- Directed by: Jim O'Brien
- Written by: John McGrath
- Based on: The Dressmaker by Beryl Bainbridge
- Produced by: Steve Clark-Hall; John McGrath; Ronald Shedlo;
- Starring: Joan Plowright; Billie Whitelaw; Jane Horrocks;
- Cinematography: Michael Coulter
- Edited by: William Diver
- Music by: George Fenton
- Production companies: British Screen Productions; Channel Four Films;
- Distributed by: Rank Organisation
- Release dates: 16 November 1988 (London Film Festival); 14 December 1988 (United States);
- Running time: 92 minutes
- Country: United Kingdom
- Language: English
- Budget: £1.28 million

= The Dressmaker (1988 film) =

1988 film by Jim O'Brien

The Dressmaker is a 1988 British drama film directed by Jim O'Brien and starring Joan Plowright, Billie Whitelaw and Pete Postlethwaite.
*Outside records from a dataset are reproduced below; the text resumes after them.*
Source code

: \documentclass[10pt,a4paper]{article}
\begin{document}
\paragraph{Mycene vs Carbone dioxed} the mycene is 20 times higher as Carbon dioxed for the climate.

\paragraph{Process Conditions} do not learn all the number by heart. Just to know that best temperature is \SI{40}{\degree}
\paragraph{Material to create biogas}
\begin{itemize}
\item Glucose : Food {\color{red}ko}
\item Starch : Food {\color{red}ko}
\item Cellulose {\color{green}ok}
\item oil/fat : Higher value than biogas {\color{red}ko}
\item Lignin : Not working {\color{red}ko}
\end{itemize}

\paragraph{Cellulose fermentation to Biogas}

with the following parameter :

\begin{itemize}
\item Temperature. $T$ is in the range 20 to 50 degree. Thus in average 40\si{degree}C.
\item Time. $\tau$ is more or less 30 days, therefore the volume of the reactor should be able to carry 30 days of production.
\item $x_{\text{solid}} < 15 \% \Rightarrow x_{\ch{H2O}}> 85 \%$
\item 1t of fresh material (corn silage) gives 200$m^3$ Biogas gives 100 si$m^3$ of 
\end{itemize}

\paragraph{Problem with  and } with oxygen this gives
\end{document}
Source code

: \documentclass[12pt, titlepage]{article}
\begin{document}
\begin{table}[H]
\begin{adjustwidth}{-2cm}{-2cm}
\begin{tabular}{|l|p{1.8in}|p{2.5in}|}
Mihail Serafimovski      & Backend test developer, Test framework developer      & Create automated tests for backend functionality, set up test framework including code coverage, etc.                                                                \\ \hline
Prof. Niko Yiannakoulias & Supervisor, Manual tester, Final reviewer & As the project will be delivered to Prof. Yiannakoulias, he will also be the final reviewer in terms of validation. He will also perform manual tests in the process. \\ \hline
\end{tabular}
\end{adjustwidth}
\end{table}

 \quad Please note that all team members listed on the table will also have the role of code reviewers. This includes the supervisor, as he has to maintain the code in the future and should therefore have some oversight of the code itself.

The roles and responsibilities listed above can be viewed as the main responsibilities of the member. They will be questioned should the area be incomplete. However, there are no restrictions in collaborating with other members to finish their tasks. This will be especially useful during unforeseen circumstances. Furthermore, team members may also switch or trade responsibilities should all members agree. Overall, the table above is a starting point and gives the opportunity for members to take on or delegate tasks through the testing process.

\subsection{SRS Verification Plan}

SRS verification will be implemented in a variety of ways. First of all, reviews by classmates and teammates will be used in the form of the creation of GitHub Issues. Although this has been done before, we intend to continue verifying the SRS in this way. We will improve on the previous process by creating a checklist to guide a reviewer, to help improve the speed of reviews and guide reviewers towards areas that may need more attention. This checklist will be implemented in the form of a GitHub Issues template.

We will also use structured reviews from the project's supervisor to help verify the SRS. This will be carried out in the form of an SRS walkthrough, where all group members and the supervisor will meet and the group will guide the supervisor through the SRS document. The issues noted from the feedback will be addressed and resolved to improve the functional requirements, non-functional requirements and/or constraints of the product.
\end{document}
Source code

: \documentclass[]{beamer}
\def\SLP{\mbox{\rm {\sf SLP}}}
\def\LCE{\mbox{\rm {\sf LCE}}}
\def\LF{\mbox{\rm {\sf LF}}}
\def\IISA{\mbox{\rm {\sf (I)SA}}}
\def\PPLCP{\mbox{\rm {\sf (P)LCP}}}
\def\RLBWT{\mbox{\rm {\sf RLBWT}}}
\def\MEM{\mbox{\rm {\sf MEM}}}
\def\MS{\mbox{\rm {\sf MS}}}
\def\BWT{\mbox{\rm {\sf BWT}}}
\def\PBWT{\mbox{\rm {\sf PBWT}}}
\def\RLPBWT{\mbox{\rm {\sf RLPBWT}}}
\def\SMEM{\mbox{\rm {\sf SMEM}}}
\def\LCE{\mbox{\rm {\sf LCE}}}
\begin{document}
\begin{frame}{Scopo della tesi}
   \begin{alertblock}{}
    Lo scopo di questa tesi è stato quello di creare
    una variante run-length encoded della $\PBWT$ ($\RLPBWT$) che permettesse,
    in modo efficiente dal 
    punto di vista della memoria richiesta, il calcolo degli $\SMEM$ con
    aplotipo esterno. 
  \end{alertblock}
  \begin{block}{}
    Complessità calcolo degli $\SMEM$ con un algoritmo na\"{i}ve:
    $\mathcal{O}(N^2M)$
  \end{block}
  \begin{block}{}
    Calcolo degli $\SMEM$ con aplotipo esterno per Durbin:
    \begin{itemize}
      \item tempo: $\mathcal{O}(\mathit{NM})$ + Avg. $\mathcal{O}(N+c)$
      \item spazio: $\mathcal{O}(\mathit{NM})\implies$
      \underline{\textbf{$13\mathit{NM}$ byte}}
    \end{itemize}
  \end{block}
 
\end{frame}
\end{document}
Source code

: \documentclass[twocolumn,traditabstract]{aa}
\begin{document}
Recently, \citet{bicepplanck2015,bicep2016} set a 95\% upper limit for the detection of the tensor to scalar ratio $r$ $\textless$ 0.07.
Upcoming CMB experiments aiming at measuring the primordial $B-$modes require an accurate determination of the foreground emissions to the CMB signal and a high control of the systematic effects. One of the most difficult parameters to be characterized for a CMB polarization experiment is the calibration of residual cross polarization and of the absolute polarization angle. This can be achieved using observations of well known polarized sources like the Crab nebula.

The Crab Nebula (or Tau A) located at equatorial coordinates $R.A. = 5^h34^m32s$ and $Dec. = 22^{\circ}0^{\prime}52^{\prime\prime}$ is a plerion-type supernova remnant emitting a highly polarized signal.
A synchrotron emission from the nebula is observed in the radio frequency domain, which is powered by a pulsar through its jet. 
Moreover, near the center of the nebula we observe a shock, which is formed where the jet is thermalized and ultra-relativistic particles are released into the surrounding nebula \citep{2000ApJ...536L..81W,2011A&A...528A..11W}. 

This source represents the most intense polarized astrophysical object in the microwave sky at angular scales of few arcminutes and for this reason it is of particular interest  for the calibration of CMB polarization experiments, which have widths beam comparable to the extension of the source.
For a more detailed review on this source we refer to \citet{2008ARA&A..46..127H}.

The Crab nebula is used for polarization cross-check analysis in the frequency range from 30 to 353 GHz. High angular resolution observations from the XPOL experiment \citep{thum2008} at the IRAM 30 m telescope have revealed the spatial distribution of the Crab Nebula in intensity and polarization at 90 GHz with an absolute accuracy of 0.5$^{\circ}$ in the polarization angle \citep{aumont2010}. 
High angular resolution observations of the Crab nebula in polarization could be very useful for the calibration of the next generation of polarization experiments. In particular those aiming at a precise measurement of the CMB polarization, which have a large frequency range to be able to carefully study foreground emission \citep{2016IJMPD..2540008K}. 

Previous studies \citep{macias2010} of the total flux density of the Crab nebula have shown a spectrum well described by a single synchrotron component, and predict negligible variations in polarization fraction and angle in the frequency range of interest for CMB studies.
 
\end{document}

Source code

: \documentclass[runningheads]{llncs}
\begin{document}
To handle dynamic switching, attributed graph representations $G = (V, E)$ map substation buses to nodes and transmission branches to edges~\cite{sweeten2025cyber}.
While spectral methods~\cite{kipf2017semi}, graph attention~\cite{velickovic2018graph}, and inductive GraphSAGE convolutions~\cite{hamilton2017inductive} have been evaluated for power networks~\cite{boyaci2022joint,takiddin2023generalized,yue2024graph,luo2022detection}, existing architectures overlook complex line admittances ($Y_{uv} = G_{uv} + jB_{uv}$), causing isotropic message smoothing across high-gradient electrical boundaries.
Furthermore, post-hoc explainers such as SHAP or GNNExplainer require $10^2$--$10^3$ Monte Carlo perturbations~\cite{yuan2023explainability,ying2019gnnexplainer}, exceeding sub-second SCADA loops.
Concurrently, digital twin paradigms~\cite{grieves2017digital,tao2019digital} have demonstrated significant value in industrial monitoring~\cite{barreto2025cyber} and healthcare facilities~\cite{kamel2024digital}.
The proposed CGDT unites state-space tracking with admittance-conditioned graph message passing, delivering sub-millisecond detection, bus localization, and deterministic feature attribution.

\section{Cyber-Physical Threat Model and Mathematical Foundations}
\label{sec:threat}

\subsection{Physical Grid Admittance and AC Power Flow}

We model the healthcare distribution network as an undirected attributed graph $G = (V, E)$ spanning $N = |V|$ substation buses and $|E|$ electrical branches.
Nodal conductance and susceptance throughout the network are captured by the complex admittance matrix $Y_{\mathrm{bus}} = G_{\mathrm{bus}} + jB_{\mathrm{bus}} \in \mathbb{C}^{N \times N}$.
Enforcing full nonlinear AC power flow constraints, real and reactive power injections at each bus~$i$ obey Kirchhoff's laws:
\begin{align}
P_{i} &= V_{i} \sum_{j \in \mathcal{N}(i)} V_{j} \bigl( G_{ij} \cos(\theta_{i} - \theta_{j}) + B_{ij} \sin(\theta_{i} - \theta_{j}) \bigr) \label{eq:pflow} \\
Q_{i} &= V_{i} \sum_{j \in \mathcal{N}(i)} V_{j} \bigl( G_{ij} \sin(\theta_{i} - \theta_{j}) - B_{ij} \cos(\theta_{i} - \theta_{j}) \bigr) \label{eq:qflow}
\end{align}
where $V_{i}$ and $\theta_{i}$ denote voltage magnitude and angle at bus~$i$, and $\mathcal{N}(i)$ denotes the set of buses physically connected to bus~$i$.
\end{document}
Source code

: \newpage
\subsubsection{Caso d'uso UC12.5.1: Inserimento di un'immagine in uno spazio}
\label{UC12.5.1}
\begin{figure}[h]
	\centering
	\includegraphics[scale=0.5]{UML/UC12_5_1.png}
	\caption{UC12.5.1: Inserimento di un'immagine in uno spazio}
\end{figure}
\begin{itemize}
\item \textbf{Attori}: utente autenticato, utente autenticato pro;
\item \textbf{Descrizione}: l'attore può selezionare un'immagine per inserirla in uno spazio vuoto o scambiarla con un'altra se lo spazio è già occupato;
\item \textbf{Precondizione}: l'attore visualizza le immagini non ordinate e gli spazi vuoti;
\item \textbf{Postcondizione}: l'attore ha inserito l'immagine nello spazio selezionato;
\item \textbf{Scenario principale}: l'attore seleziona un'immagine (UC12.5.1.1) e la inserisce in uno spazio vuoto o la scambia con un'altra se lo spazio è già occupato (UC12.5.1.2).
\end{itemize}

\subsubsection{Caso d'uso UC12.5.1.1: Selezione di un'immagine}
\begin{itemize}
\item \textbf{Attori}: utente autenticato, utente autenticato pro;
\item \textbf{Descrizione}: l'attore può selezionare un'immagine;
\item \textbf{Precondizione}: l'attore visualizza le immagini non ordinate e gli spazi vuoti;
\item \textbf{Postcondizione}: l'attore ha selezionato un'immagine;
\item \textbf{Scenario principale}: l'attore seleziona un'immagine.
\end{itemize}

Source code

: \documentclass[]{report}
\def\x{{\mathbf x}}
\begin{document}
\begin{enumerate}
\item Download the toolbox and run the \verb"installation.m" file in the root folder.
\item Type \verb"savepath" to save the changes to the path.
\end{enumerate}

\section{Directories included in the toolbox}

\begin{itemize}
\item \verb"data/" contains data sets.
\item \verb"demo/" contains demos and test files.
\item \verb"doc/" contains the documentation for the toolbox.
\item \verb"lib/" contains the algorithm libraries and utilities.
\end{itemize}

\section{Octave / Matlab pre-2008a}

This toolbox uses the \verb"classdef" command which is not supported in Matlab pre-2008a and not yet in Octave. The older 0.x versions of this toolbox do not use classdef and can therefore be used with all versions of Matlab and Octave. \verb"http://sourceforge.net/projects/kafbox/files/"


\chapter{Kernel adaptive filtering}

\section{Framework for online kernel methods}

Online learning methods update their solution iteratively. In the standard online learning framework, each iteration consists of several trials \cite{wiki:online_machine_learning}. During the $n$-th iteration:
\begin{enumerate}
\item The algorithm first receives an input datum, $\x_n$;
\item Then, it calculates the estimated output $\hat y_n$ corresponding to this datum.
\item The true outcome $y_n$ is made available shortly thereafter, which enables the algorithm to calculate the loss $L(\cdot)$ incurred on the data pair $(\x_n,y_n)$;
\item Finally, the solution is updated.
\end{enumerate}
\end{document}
It is an adaptation of the 1973 novel The Dressmaker by Beryl Bainbridge.

==Plot==
Set during the Second World War in England, the story concerns a claustrophobic relationship between two middle-aged sisters and their fragile 17-year-old niece.

== Production ==
Some scenes were shot on location in Liverpool, including at Liverpool Cathedral.

The costume designer for The Dressmaker was Academy Award-nominated British designer Judy Moorcroft.

==Cast==
- Joan Plowright – Nellie
- Billie Whitelaw – Margo
- Pete Postlethwaite – Jack
- Jane Horrocks – Rita
- Tim Ransom – Wesley
- Pippa Hinchley – Val
- Rosemary Martin – Mrs Manders
- Tony Haygarth – Mr Manders
- Michael James Reed – Chuck
- Sam Douglas – Corporal Zawadski
- Bert Parnaby – Mr Barnes
- Lorraine Ashbourne – Factory Girl
- Mandy Walsh – Factory Girl
- Margi Clarke – Shopwoman
- Andrew Moorcroft – Butcher's Boy
- Marie Jelliman – Mrs O'Toole
==Release==
The film was shown at the London Film Festival on 16 November 1988. It opened in New York and Los Angeles on 14 December.
== Reception ==
Time Out Magazine reported: "John McGrath's wittily scripted adaptation of Beryl Bainbridge's novel is played with stylish gusto by all concerned. Horrocks plays the innocent so well that you feel like strangling her; Plowright and Whitelaw are a joy throughout."